Sweet shit on a stick--I'm totally stealing that one.

I took Soph to the pool a few weeks ago; we haven't been back. It's hot and crowded and there isn't enough god-damn adult supervision. I'll say a prayer to the swimming suit gods for you. I bought one off the rack at Wal-Mart without even trying it on. It fits ok--except for the fact that three quarters of my boobs come spilling out of the top. So--I wear a t-shirt and look like I'm part of some deranged middle-aged-mommies wet t-shirt contest.

hazel said...

haaa! nice. I love the imagery of the wet t shirt contest.

I do have to add that I was beaned in the back of the head by some kid's freakin ball. smack in the back of the head. I was so pissed. I thought there was a rule against bringing toys into public pools. stupid fucking hatfield pool. I hate it.

Katy said...

I too am stealing sweet shit on a stick. You should copyright it and make everyone pay you a nickle everytime they say it. Except of course your adoring fans :)

So really, it's not a public pool at all, it's a members only pool. Misleading advertising...I think you have grounds for a lawsuit...especially since you suffered a head injury at the "second choice" pool. Bastages.

Kathryn said...

Ah public pool phobia. Just ew. But totally worth it when it's that hot.

NME said...

Damn ritzy Lansdalians! Who do they think they are?

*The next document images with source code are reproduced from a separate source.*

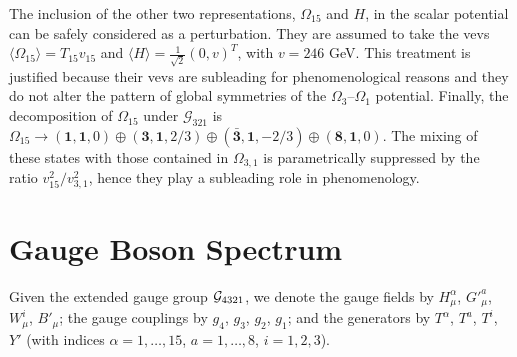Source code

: The inclusion of the other two representations, $\Omega_{15}$ and $H$, in the scalar potential can be safely considered as a perturbation. They are assumed to take the vevs $\langle \Omega_{15} \rangle = T_{15} v_{15}$ and $\langle H \rangle = \tfrac{1}{\sqrt{2}} (0, v)^T$, with $v = 246$ GeV. This treatment is justified because their vevs are subleading for phenomenological reasons and they do not alter the pattern of global symmetries of the $\Omega_3$--$\Omega_1$ potential.
Finally, the decomposition of $\Omega_{15}$ under $\mathcal{G}_{321}$ is $\Omega_{15} \to (\mathbf{1},\mathbf{1},0) \oplus (\mathbf{3},\mathbf{1},2/3) \oplus (\mathbf{\bar 3},\mathbf{1},-2/3) \oplus (\mathbf{8}, \mathbf{1}, 0)$. The mixing of these states with those contained in $\Omega_{3,1}$ is parametrically suppressed by the ratio $v^2_{15} / v^2_{3,1}$, hence they play a subleading role in phenomenology.

\section{Gauge Boson Spectrum}
Given the extended gauge group $\mathcal{G}_{\rm 4321}$,
we denote the gauge fields by $H^\alpha_\mu$, $G'^a_\mu$, $W^i_\mu$, $B'_\mu$; the gauge couplings by $g_4$, $g_3$, $g_2$, $g_1$; and the generators by $T^\alpha$, $T^a$, $T^i$, $Y'$
(with indices $\alpha = 1, \dots, 15$, $a = 1, \dots, 8$, $i=1,2,3$).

I however don't like "sweet shit on a stick" or any kind of shit, or reference to the flavor or preparation of shit at all.

amandak said...

Our current pool of choice is at Clark's gym. Which means I can take Madeline in for her swimming lessons, but am not allowed to use the pool. Clark is the only one who can actually take the kids and get in with them. Whatever. It's making me consider joining the gym just to get in the water, but that would require shaving the bikini line, and we all know how I HATE that. It is a great pool facility though. One indoor, one outdoor, one kiddie pool, one grownup hot tub and one kid hot tub. Along with grass and shade and lifeguards. Maybe next summer.